To be more specific, I think we should set the alignment of the merge structure to DL->getABIAlignment(MergedTy), or something like that.

The example I had in mind was:
@a1 = global i32 align 4
@a2 = global i32 align 4
@a3 = global i32 align 4
@a4 = global i32 align 4

>

struct MergeGlobal {
i32, i32, i32, i32
}
With the current approach we would get an alignment of 4*4 = 16, whereas 4 may have been enough. Anyhow, this depends on the data layout.

Thanks for looking into it.

-Quentin

Hi Quentin,

I thought I misunderstood you, but looking at your explanation below, it
seems I wasn't. See my answer below,

2014-04-25 1:06 GMT+08:00 Quentin Colombet <qcolombet@apple.com>:

Hi Jiangning,

I think you are correct the merged size can't be simply accumulated by

indivisual global variable size, because of natural alignment requirement
inside the merged data structure.

The size is fine, we accumulate for AllocSize, i.e., with padding and such.
What I meant is the alignment of the whole structure does not look
reasonable :).

To be more specific, I think we should set the alignment of the merge
structure to DL->getABIAlignment(MergedTy), or something like that.

The example I had in mind was:
@a1 = global i32 align 4
@a2 = global i32 align 4
@a3 = global i32 align 4
@a4 = global i32 align 4

>

struct MergeGlobal {
i32, i32, i32, i32
}
With the current approach we would get an alignment of 4*4 = 16, whereas 4
may have been enough. Anyhow, this depends on the data layout.

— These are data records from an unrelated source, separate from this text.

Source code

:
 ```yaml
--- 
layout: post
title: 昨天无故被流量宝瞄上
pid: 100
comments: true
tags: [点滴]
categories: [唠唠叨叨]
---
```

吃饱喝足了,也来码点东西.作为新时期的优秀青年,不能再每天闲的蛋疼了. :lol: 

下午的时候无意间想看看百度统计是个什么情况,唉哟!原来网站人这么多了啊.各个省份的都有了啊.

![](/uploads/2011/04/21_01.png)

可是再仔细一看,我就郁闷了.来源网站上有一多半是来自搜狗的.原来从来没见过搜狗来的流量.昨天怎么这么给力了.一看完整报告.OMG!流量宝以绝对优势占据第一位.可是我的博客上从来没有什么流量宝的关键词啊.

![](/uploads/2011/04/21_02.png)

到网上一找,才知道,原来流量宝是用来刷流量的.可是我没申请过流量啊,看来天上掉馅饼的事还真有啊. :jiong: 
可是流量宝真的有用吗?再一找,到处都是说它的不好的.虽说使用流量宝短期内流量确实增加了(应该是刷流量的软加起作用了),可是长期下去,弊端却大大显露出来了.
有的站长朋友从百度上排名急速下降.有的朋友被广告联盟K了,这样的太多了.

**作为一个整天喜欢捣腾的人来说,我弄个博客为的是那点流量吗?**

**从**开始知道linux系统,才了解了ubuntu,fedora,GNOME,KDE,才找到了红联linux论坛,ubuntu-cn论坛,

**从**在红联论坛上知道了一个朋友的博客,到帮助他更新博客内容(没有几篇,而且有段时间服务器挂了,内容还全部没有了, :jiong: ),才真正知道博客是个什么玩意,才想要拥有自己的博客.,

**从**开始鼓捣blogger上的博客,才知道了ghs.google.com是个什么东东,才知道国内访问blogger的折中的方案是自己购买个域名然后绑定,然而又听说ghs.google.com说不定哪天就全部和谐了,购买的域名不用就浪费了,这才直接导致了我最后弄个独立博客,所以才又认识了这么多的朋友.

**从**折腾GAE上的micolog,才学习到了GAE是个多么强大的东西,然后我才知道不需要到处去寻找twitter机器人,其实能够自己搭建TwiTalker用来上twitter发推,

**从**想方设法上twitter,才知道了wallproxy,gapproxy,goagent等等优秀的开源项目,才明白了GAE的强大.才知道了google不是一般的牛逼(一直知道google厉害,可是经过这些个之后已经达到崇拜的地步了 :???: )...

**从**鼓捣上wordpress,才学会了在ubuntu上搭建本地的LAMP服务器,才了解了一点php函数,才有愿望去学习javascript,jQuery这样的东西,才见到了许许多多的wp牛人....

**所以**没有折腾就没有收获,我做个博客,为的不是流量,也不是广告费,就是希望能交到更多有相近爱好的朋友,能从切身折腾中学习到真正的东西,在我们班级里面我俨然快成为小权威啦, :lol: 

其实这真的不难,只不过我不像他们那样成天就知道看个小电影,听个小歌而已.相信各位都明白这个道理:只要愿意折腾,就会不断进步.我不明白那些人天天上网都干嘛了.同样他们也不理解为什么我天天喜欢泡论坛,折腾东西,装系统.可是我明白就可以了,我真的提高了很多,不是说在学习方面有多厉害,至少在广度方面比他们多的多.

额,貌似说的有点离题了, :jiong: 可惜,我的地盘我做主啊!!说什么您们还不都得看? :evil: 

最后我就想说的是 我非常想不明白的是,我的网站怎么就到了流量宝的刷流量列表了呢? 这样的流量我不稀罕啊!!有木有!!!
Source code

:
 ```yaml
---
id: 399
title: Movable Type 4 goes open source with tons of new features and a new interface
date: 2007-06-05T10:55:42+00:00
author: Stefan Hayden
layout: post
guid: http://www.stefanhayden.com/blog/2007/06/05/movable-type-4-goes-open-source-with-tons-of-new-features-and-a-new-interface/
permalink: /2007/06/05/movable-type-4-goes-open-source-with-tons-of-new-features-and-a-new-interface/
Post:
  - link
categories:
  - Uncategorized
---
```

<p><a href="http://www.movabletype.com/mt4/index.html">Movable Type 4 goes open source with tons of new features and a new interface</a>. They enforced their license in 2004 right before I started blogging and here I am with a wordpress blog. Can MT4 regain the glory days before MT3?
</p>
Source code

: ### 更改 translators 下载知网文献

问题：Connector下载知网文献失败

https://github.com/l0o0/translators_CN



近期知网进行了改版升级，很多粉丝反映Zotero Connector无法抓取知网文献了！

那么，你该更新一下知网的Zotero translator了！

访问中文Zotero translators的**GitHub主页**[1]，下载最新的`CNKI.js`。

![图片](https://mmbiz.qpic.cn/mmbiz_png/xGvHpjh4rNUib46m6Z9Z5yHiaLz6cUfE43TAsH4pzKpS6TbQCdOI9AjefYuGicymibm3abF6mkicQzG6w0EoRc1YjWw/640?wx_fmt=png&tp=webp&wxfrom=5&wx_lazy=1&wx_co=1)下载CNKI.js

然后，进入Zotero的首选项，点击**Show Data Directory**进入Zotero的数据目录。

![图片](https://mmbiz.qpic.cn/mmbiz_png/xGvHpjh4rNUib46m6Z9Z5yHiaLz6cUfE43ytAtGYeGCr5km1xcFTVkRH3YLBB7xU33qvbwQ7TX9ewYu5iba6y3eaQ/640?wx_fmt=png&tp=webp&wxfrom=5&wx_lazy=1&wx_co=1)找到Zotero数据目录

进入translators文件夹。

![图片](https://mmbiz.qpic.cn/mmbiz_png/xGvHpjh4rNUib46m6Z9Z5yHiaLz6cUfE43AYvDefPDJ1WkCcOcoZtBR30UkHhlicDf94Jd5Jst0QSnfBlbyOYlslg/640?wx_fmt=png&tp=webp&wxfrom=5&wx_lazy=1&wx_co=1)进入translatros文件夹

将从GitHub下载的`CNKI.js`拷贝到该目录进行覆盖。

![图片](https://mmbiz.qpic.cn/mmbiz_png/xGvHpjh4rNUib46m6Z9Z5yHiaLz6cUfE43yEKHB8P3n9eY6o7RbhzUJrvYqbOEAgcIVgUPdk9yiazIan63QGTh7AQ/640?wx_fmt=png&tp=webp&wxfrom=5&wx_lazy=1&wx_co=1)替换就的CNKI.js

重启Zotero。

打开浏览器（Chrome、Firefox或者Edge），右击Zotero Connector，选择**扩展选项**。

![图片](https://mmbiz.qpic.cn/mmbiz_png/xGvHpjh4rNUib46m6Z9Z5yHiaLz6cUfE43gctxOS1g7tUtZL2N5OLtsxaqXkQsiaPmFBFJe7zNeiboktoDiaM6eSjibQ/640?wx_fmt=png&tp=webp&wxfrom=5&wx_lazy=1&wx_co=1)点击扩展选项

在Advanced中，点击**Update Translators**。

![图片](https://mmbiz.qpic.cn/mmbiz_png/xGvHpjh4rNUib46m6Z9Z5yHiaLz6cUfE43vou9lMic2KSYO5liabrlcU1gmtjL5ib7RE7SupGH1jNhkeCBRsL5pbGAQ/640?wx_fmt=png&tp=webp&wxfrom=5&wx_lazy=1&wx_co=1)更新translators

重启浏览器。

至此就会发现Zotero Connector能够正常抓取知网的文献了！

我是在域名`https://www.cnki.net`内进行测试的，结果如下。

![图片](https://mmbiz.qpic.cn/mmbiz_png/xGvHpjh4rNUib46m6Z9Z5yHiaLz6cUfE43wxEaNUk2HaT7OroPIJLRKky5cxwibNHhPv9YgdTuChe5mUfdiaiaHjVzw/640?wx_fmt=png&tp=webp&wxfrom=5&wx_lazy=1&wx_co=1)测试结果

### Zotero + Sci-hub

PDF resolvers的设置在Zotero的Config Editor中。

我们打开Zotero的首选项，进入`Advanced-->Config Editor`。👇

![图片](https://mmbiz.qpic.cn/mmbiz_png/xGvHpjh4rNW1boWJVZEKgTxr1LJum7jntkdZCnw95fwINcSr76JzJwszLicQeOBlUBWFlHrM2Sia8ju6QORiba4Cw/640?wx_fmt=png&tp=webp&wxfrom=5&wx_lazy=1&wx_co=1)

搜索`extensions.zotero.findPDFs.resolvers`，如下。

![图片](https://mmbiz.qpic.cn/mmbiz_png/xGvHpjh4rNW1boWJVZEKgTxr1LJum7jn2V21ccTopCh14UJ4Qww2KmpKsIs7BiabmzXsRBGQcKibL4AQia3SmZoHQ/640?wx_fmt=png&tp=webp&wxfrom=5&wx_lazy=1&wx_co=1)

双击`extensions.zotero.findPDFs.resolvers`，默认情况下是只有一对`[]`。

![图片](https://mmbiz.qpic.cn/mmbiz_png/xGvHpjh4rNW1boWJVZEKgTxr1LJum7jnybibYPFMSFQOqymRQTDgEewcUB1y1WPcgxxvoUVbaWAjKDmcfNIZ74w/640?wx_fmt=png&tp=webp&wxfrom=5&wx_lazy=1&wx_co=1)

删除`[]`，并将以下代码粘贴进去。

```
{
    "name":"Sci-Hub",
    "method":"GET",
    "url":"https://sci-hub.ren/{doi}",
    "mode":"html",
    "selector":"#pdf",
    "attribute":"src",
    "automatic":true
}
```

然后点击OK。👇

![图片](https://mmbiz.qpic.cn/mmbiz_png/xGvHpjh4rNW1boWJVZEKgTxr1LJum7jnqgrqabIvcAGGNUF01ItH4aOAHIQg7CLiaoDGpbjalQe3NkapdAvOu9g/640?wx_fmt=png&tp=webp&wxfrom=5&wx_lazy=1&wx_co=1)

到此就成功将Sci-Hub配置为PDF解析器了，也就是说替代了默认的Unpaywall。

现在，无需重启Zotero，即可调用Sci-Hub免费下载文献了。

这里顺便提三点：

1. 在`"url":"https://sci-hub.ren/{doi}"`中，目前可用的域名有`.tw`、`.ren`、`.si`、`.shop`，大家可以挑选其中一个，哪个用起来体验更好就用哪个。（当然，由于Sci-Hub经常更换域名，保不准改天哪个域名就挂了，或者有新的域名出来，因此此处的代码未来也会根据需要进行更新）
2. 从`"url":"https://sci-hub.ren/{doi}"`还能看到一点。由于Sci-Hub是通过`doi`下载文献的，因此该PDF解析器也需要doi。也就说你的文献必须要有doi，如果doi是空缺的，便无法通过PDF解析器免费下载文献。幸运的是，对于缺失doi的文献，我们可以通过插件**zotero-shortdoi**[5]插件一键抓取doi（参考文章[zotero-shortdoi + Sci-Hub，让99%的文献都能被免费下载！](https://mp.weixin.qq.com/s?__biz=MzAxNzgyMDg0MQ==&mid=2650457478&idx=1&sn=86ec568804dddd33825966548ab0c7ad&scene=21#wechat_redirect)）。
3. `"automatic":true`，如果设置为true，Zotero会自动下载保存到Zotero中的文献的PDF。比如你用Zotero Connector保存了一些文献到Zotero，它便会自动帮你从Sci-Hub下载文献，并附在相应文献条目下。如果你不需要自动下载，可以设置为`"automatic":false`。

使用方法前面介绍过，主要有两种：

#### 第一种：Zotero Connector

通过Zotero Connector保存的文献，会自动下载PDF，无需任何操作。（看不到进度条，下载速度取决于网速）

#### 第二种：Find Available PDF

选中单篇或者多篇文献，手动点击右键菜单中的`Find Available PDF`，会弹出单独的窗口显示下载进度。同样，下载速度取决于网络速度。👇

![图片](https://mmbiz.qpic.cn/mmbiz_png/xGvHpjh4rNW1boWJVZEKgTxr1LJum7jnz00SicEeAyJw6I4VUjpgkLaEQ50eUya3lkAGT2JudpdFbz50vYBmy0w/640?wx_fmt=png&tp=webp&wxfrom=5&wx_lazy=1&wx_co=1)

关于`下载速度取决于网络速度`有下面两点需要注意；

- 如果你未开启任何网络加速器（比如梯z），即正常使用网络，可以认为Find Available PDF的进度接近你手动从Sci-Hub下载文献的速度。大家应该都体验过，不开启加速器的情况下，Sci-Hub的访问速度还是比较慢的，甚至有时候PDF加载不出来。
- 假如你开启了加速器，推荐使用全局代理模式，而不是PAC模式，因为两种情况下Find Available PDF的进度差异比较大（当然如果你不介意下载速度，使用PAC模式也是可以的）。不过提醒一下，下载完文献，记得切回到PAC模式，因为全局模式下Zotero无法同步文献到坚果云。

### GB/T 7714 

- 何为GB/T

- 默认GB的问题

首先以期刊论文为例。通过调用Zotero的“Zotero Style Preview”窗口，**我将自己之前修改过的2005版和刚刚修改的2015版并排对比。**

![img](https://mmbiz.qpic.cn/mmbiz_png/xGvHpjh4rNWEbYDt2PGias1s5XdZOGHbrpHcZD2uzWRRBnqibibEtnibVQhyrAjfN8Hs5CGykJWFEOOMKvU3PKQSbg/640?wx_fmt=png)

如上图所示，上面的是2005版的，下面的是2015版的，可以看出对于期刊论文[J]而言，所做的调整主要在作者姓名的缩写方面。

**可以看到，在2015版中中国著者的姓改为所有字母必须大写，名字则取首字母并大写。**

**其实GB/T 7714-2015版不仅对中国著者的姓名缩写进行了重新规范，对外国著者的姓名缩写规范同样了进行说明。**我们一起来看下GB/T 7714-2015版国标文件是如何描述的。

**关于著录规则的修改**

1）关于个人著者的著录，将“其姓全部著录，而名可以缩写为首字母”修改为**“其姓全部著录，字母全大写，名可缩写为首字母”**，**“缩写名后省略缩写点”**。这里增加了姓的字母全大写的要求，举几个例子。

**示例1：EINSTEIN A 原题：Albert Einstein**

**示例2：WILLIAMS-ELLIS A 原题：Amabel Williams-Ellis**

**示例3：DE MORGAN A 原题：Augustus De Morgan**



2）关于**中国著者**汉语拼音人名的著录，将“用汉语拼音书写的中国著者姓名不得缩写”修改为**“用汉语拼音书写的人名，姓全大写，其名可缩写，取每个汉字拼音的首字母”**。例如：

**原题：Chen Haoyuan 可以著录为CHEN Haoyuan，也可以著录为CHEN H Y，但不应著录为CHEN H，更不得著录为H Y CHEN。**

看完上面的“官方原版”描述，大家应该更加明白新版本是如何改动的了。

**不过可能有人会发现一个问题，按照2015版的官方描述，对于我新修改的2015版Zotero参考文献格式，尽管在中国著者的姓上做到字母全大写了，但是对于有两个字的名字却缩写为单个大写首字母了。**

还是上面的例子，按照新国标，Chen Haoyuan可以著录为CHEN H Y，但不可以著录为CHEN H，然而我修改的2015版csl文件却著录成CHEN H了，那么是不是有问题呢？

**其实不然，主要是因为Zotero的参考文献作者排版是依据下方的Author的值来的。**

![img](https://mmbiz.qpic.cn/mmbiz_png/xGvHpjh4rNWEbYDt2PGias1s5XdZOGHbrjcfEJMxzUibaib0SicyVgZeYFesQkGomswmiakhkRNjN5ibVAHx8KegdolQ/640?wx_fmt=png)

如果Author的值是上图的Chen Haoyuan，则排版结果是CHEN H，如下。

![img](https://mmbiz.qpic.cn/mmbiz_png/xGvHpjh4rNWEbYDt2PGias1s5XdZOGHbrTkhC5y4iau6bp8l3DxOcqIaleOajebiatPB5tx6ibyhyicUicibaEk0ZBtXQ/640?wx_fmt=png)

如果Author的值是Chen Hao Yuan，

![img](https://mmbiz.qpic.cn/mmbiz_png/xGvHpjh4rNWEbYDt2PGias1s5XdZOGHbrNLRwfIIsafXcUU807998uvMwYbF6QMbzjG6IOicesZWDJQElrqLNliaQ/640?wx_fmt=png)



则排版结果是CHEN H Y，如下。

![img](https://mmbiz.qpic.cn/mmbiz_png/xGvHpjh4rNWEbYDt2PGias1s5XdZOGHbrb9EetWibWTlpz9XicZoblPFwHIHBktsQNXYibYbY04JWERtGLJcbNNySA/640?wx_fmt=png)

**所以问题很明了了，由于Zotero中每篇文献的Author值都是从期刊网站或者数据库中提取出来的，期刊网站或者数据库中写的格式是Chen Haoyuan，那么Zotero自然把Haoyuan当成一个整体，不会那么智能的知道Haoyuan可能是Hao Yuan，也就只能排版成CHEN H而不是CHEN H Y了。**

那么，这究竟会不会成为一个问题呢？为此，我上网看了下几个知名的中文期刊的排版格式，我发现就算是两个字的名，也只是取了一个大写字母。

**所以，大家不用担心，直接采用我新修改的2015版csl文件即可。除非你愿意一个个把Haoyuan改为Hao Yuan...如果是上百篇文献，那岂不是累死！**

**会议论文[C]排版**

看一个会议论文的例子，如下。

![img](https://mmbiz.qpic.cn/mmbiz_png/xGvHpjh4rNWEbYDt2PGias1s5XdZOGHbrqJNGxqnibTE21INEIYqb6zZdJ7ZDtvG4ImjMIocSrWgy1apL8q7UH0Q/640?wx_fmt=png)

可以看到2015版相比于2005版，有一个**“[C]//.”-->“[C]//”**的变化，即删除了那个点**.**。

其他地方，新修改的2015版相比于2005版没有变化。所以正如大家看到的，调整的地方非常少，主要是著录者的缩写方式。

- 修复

No. I think it should be 16, otherwise this MergeGlobal maybe cross page
boundary, and the offset would not be able to fused into load/store
instruction at compile-time.

If we set alignment to 16, we would be able to guarantee at compile-time
that MergeGlobal is always within a page. The load/store instruction
requires the offset is not larger than the value holding 4096 element.
Conservatively, we can treat it as a page limitation, although in reality
it only holds for bye element.

Could you please look into again my last reply at
http://reviews.llvm.org/D3432#14 containing the summary of three different
solutions? My choice is solution 2). I drew some text charts to elaborate
the idea. For your example, I'm hoping we can at compile-time generate a
single ADRP and no ADD instruction at all.

Thanks,
-Jiangning

Thanks for looking into it.

-Quentin

http://reviews.llvm.org/D3432

Hi Jiangning,

Ok, I see your point now.
This leads me to the following question: why don’t we do the same for internal globals?

Anyway, you should comment why we are setting this value for the alignment :).

When that is fixed, I can give it a shot.

Thanks,
-Quentin

Hi Jiangning,

On a second though, I do not think approach #2 is reasonable.
In your example:
adrp r0, MergedGlobal@PAGE
load [r0, var1_offset_within_PAGE]
load [r0, var2_offset_within_PAGE]
load [r0, var3_offset_within_PAGE]

Is in fact, syntax A
adrp r0, MergedGlobal@PAGE
load [r0, MergedGlobal@PAGEOFF+var1_offset]
load [r0, MergedGlobal@PAGEOFF+var2_offset]
load [r0, MergedGlobal@PAGEOFF+var3_offset]

Or put another way, syntax B
adrp r0, MergedGlobal@PAGE
load [r0, MergedGlobal_var1@PAGEOFF]
load [r0, MergedGlobal_var2@PAGEOFF]
load [r0, MergedGlobal_var3@PAGEOFF]

For syntax A to be valid, you need to be sure that MergedGlobal@PAGEOFF+varX_offset fits the encoding space.
For syntax B to be valid, you need to be sure that MergedGlobal@PAGE == MergedGlobal_varX@PAGE.

Thus, in both cases, this is not generally correct.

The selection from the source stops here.